Why is everyone running for president? It’s a billion-dollar industry.

Running for president is big business now, in more ways than one

Published May 19, 2019 8:29AM (EDT)

Beto O'Rourke; Joe Biden; Pete Buttigieg (AP/Getty/Salon)
Beto O'Rourke; Joe Biden; Pete Buttigieg (AP/Getty/Salon)

This article originally appeared on Truthout.

"Years later he would say that when he’d decided to become a professional baseball player, it was the only time he’d done something just for the money, and that he’d never do something just for the money ever again.”  — Michael Lewis, author of "Moneyball: The Art of Winning an Unfair Game"
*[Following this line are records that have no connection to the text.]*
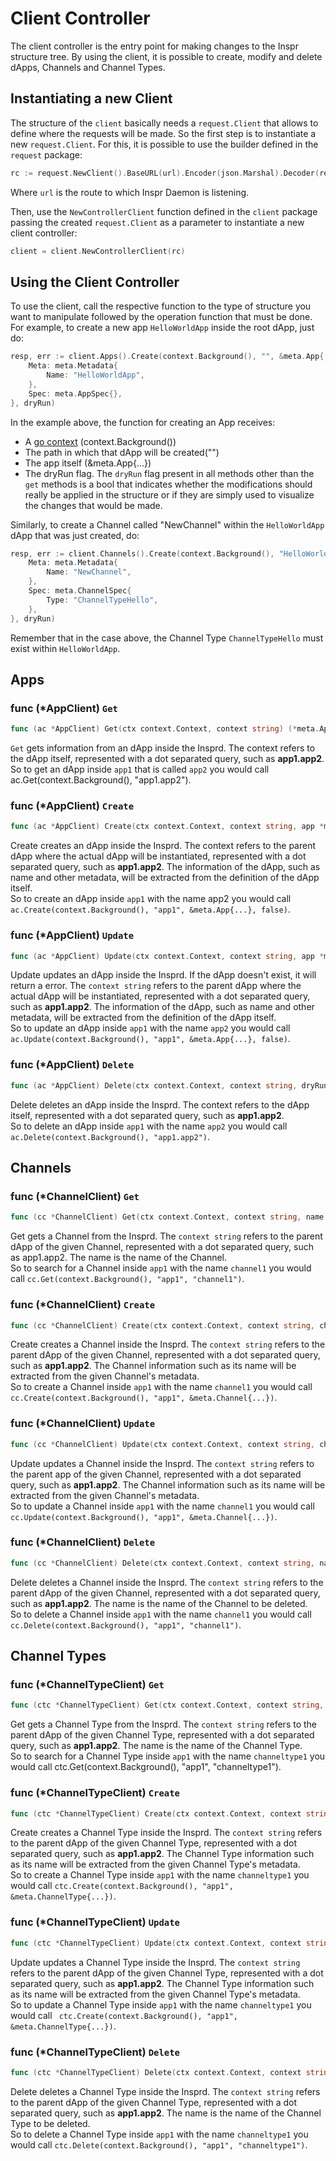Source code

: # Client Controller

The client controller is the entry point for making changes to the Inspr structure tree. By using the client, it is possible to create, modify and delete dApps, Channels and Channel Types.

## Instantiating a new Client

The structure of the `client` basically needs a `request.Client` that allows to define where the requests will be made. So the first step is to instantiate a new `request.Client`. For this, it is possible to use the builder defined in the `request` package:

```go
rc := request.NewClient().BaseURL(url).Encoder(json.Marshal).Decoder(request.JSONDecoderGenerator).Build()
```
Where `url` is the route to which Inspr Daemon is listening.

Then, use the `NewControllerClient` function defined in the `client` package passing the created `request.Client` as a parameter to instantiate a new client controller:

```go
client = client.NewControllerClient(rc)
```

## Using the Client Controller

To use the client, call the respective function to the type of structure you want to manipulate followed by the operation function that must be done. For example, to create a new app `HelloWorldApp` inside the root dApp, just do:

```go
resp, err := client.Apps().Create(context.Background(), "", &meta.App{
    Meta: meta.Metadata{
        Name: "HelloWorldApp",
    },
    Spec: meta.AppSpec{},
}, dryRun)
```

In the example above, the function for creating an App receives:
*  A [go context](https://golang.org/pkg/context/) (context.Background())
*  The path in which that dApp will be created("")
*  The app itself (&meta.App{...})
*  The dryRun flag. The `dryRun` flag present in all methods other than the `get` methods is a bool that indicates whether the modifications should really be applied in the structure or if they are simply used to visualize the changes that would be made.

Similarly, to create a Channel called "NewChannel" within the `HelloWorldApp` dApp that was just created, do:

```go
resp, err := client.Channels().Create(context.Background(), "HelloWorldApp", &meta.Channel{
    Meta: meta.Metadata{
        Name: "NewChannel",
    },
    Spec: meta.ChannelSpec{
        Type: "ChannelTypeHello",
    },
}, dryRun)
```
Remember that in the case above, the Channel Type `ChannelTypeHello` must exist within `HelloWorldApp`.

## Apps

### func \(\*AppClient) `Get`

```go
func (ac *AppClient) Get(ctx context.Context, context string) (*meta.App, error)
```
`Get` gets information from an dApp inside the Insprd. The context refers to the dApp itself, represented with a dot separated query, such as **app1.app2**.  
So to get an dApp inside `app1` that is called `app2` you would call ac.Get(context.Background(), "app1.app2").

### func \(\*AppClient) `Create`

```go
func (ac *AppClient) Create(ctx context.Context, context string, app *meta.App, dryRun bool) (diff.Changelog, error)
```
Create creates an dApp inside the Insprd. The context refers to the parent dApp where the actual dApp will be instantiated, represented with a dot separated query, such as **app1.app2**. The information of the dApp, such as name and other metadata, will be extracted from the definition of the dApp itself.   
So to create an dApp inside `app1` with the name app2 you would call `ac.Create(context.Background(), "app1", &meta.App{...}, false)`.

### func \(\*AppClient) `Update`

```go
func (ac *AppClient) Update(ctx context.Context, context string, app *meta.App, dryRun bool) (diff.Changelog, error)
```
Update updates an dApp inside the Insprd. If the dApp doesn't exist, it will return a error. The `context string` refers to the parent dApp where the actual dApp will be instantiated, represented with a dot separated query, such as **app1.app2**. The information of the dApp, such as name and other metadata, will be extracted from the definition of the dApp itself.   
So to update an dApp inside `app1` with the name `app2` you would call `ac.Update(context.Background(), "app1", &meta.App{...}, false)`.

### func \(\*AppClient) `Delete`

```go
func (ac *AppClient) Delete(ctx context.Context, context string, dryRun bool) (diff.Changelog, error)
```
Delete deletes an dApp inside the Insprd. The context refers to the dApp itself, represented with a dot separated query, such as **app1.app2**.  
So to delete an dApp inside `app1` with the name `app2` you would call `ac.Delete(context.Background(), "app1.app2")`.

## Channels

### func \(\*ChannelClient) `Get`

```go
func (cc *ChannelClient) Get(ctx context.Context, context string, name string) (*meta.Channel, error)
```
Get gets a Channel from the Insprd. The `context string` refers to the parent dApp of the given Channel, represented with a dot separated query, such as app1.app2. The name is the name of the Channel.  
So to search for a Channel inside `app1` with the name `channel1` you would call `cc.Get(context.Background(), "app1", "channel1")`.

### func \(\*ChannelClient) `Create`

```go
func (cc *ChannelClient) Create(ctx context.Context, context string, ch *meta.Channel, dryRun bool) (diff.Changelog, error)
```
Create creates a Channel inside the Insprd. The `context string` refers to the parent dApp of the given Channel, represented with a dot separated query, such as **app1.app2**. The Channel information such as its name will be extracted from the given Channel's metadata.  
So to create a Channel inside `app1` with the name `channel1` you would call `cc.Create(context.Background(), "app1", &meta.Channel{...})`.

### func \(\*ChannelClient) `Update`

```go
func (cc *ChannelClient) Update(ctx context.Context, context string, ch *meta.Channel, dryRun bool) (diff.Changelog, error)
```
Update updates a Channel inside the Insprd. The `context string` refers to the parent app of the given Channel, represented with a dot separated query, such as **app1.app2**. The Channel information such as its name will be extracted from the given Channel's metadata.  
So to update a Channel inside `app1` with the name `channel1` you would call `cc.Update(context.Background(), "app1", &meta.Channel{...})`.

### func \(\*ChannelClient) `Delete`

```go
func (cc *ChannelClient) Delete(ctx context.Context, context string, name string, dryRun bool) (diff.Changelog, error)
```
Delete deletes a Channel inside the Insprd. The `context string` refers to the parent dApp of the given Channel, represented with a dot separated query, such as **app1.app2**. The name is the name of the Channel to be deleted.  
So to delete a Channel inside `app1` with the name `channel1` you would call `cc.Delete(context.Background(), "app1", "channel1")`.

## Channel Types

### func \(\*ChannelTypeClient) `Get`

```go
func (ctc *ChannelTypeClient) Get(ctx context.Context, context string, name string) (*meta.ChannelType, error)
```
Get gets a Channel Type from the Insprd. The `context string` refers to the parent dApp of the given Channel Type, represented with a dot separated query, such as **app1.app2**. The name is the name of the Channel Type.  
So to search for a Channel Type inside `app1` with the name `channeltype1` you would call ctc.Get(context.Background(), "app1", "channeltype1").

### func \(\*ChannelTypeClient) `Create`

```go
func (ctc *ChannelTypeClient) Create(ctx context.Context, context string, ch *meta.ChannelType, dryRun bool) (diff.Changelog, error)
```
Create creates a Channel Type inside the Insprd. The `context string` refers to the parent dApp of the given Channel Type, represented with a dot separated query, such as **app1.app2**. The Channel Type information such as its name will be extracted from the given Channel Type's metadata.  
So to create a Channel Type inside `app1` with the name `channeltype1` you would call `ctc.Create(context.Background(), "app1", &meta.ChannelType{...})`.

### func \(\*ChannelTypeClient) `Update`

```go
func (ctc *ChannelTypeClient) Update(ctx context.Context, context string, ch *meta.ChannelType, dryRun bool) (diff.Changelog, error)
```
Update updates a Channel Type inside the Insprd. The `context string` refers to the parent dApp of the given Channel Type, represented with a dot separated query, such as **app1.app2**. The Channel Type information such as its name will be extracted from the given Channel Type's metadata.  
So to update a Channel Type inside `app1` with the name `channeltype1` you would call ` ctc.Create(context.Background(), "app1", &meta.ChannelType{...})`.

### func \(\*ChannelTypeClient) `Delete`

```go
func (ctc *ChannelTypeClient) Delete(ctx context.Context, context string, name string, dryRun bool) (diff.Changelog, error)
```
Delete deletes a Channel Type inside the Insprd. The `context string` refers to the parent dApp of the given Channel Type, represented with a dot separated query, such as **app1.app2**. The name is the name of the Channel Type to be deleted.   
So to delete a Channel Type inside `app1` with the name `channeltype1` you would call `ctc.Delete(context.Background(), "app1", "channeltype1")`.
Because this is the future, running for president of the United States is now a fantastic way to rake in the bucks, whether or not you’ve got that name recognition thing going for you. If you don’t, whatever, CNN and MSNBC need to fill all 24 hours with programming because Andy Warhol was right. If you hold an elected office — or have lots of money already — and declare your candidacy, fear not: Wolf Blitzer’s hair will be calling you for an interview before the echo fades.

Montana’s conservative Democratic Gov. Steve Bullock just announced his entry into the 2020 presidential race. He is the 22nd Democrat (yes, including Bernie) to do so with more than a month to go before the first debates, nine months to go before the Iowa caucus, and 77 weeks to go before the general election, which means there is plenty of time for more doomed challengers to jump in. Outside of Helena and Butte, the national reaction to Bullock’s candidacy was two words: “Who?” followed almost immediately by “Why?!”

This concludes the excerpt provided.